With long exposures you need to be well aware of the noise issue, as alluded to in NHL's reply. You'll probably be disappointed relative to your silver halide film results unless you use a noise reduction system as he describes, or unless you use heavy post-processing of the image with software like "Neat Image" to subtract the noise pattern. Electrical noise from the CCD looks rather like horrible grain from a film camera or a filmscanner.

I suggest you search the forums under 'noise' and 'noise reduction' to explore the issues, and maybe ask folk here which cameras give the least noisy results.

BTW, my 5Mpixel Casio QV-5700 has a 'B' setting up to 60 seconds, but as there are few of them about, and it's noisy at the best of times I wouldn't recommend it for your applications.

BillDrew Feb 26, 2004 7:51 AM

Though I've not tried it, Max Lyons' Stacker ( gets good coments for synthetic long exposures.

Jimboy Feb 26, 2004 7:52 AM

I am very interested in the Canon Powershot G5. I understand it has a maximum open shutter of 15sec and ISO speed up to 400
In digital terms would this record image in a similar way to film, or would I be able to capture say a Street Scene at night without using such a long exposure on a digital camera :shock:
If that makes sense.

Hmmmm ... what I am trying to ask is if there is any sensetivity difference between Digital and Film. Would a Digital Image of a Street Scene at night require less exposure than an exposure to film? :D

Jimboy Feb 26, 2004 8:03 AM

Thanks BillDrew .... Excellent

Top Nurse Mar 4, 2004 3:21 AM

I just bought a Nikon 5400 JUST because it had a Bulb setting and I am planning on doing afocal astrophotography with it.

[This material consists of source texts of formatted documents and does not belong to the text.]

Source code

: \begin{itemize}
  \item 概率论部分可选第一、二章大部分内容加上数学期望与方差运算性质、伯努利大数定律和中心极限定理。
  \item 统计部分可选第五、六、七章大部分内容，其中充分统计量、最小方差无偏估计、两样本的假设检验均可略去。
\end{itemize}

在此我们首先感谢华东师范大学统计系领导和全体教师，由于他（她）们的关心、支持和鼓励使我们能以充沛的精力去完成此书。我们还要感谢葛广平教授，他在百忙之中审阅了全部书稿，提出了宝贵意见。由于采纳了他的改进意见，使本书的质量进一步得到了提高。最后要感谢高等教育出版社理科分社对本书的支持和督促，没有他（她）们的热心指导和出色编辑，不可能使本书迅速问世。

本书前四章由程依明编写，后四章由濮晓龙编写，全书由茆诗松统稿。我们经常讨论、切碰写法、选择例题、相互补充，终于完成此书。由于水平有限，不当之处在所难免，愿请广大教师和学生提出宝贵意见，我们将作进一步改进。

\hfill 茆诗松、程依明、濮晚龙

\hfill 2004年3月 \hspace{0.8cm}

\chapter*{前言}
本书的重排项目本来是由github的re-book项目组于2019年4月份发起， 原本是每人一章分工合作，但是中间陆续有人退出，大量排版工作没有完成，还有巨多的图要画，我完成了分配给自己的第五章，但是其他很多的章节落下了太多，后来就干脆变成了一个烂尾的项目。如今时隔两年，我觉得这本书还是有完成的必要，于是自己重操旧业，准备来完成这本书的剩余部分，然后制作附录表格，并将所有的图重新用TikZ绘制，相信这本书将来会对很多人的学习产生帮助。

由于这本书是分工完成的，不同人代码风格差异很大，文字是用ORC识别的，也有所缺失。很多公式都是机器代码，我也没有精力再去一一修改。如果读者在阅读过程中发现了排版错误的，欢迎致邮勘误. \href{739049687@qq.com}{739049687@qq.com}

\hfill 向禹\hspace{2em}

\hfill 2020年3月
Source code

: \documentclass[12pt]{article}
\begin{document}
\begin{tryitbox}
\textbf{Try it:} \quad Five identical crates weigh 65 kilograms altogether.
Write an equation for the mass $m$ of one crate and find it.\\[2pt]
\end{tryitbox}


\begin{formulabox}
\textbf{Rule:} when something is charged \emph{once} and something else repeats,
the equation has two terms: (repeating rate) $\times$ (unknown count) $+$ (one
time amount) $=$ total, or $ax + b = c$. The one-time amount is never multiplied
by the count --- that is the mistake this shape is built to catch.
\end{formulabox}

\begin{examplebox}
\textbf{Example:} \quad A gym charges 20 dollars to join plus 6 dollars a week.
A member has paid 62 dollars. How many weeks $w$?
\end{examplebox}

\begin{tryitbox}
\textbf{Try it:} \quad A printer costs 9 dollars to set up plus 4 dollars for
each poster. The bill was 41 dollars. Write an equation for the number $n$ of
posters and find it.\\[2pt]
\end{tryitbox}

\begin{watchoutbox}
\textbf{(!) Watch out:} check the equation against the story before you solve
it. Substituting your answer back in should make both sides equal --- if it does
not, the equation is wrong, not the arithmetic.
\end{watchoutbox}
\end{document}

The really fancy cameras have what is called an auto-dark sequence (mentioned above) that somewhat subtracts out the dark current noise inherrent in any CCD detector. The way to minimize dark current is to figure out how to keep your camera CCD detector cold. Sitting on a mountaintop in the winter at night would probably help. Also single purpose astro cameras usually have a peltier cooler (and sometimes water assist) attached to the back side of the CCD to keep the detector to around 40-50*F below ambient.

For those of us on beer budgets and champange tastes you need to do your own dark frames and subtract out the electrical noise in post processing. There is quite a few astrophotography software titles that will do this for you semi-automatically. Another trick is to do light frames (you take a frame of your camera lens in a light box) to get better balance in your photo.